Os casos registrados no DF também são frequentes no Brasil. O país aparece como o sétimo com o maior número de crimes contra a mulher, segundo o Mapa da Violência publicado em 2012 pelo Centro Brasileiro de Estudos Latino-Americanos (Cebela). A média nacional é de 4,6 mortes para cada 100 mil cidadãs. Nos últimos 30 anos, foram assassinadas cerca de 92 mil pessoas do sexo feminino, tendo sido 43,7 mil apenas na última década. Estudo divulgado ontem pelo Conselho Nacional de Justiça (CNJ) confirma a exposição da mulher à violência e revela que 677 mil processos tramitaram no país entre 2006 e 2011.

Do total de ações, 50.462 mil correram na capital do país. O número coloca o DF como o quarto no ranking das 27 unidades da Federação com o maior número de processos, atrás apenas de Rio de Janeiro, do Rio Grande do Sul e de Minas Gerais (veja gráficos). Se levada em consideração a população feminina residente no quadrilátero, a região pula para a segunda posição, com 3.762 ações por cada grupo de 100 mil mulheres.

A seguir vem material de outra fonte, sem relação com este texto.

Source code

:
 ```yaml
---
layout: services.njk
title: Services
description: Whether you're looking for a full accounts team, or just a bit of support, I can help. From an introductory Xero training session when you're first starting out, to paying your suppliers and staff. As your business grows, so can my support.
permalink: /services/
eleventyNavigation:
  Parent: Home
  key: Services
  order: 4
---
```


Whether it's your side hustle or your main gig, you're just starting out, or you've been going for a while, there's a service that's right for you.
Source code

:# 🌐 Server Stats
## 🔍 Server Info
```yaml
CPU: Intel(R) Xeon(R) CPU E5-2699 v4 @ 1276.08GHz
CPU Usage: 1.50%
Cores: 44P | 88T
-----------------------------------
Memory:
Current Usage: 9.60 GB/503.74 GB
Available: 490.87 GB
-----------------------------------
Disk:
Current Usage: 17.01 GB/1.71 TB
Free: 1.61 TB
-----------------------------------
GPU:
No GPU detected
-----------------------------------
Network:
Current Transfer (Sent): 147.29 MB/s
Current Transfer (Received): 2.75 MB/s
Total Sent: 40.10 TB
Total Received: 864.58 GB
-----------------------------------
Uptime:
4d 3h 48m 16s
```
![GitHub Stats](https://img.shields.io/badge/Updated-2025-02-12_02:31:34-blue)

O alto número de processos no DF pode ser explicado, segundo o CNJ, pela boa estrutura judicial no atendimento às vítimas. Desde a criação da Lei Maria da Penha, em 2006, surgiram no Brasil 66 varas ou juizados exclusivos para o julgamento de ações de violência contra elas. Dez delas ficam no D, o maior número do país. Com três a menos estão São Paulo e Rio. A média por aqui é de uma vara para cada 134.128 cidadãs, a menor do país.

No estudo, o conselho constatou a “significativa desproporcionalidade” entre as unidades da Federação. “Apenas para exemplificar, enquanto o Distrito Federal (que tem população de 2.609.997 pessoas) possui 10 varas ou juizados, o Rio Grande do Sul e o Paraná, que têm contingente populacional quase cinco vezes maior (10.732.770 e 10.512.152, respectivamente), possuem apenas uma vara”, relata o estudo. O órgão recomenda a criação de 54 varas em todo o Brasil.

É no DF também que está a melhor estrutura para o julgamento das ações. Cada vara exclusiva conta, em média, 39 servidores e 4,5 juízes, enquanto a média nacional é de 15 funcionários e 1,6 magistrado. Por isso, o DF também lidera, ao lado do Amapá, o ranking de maior produtividade, ambos com 85% de processos julgados em relação aos que estão em tramitação. Em seguida, aparecem Rio Grande do Sul (76%) e Rio de Janeiro (71%) — a média do Brasil é de 57%.

Medidas protetivas Não ter persuadido a irmã a procurar ajuda da polícia e da Justiça é um arrependimento que Silene Sousa Faria carrega há quase dois anos. Em setembro de 2011, a estudante de direito Suênia Sousa Faria, 24 anos, foi assassinada com três tiros por Rendrik Vieira Rodrigues, 35. Após dois meses de um conturbado relacionamento, ele ameaçava e perseguia a vítima, que terminou com ele após reatar com o marido.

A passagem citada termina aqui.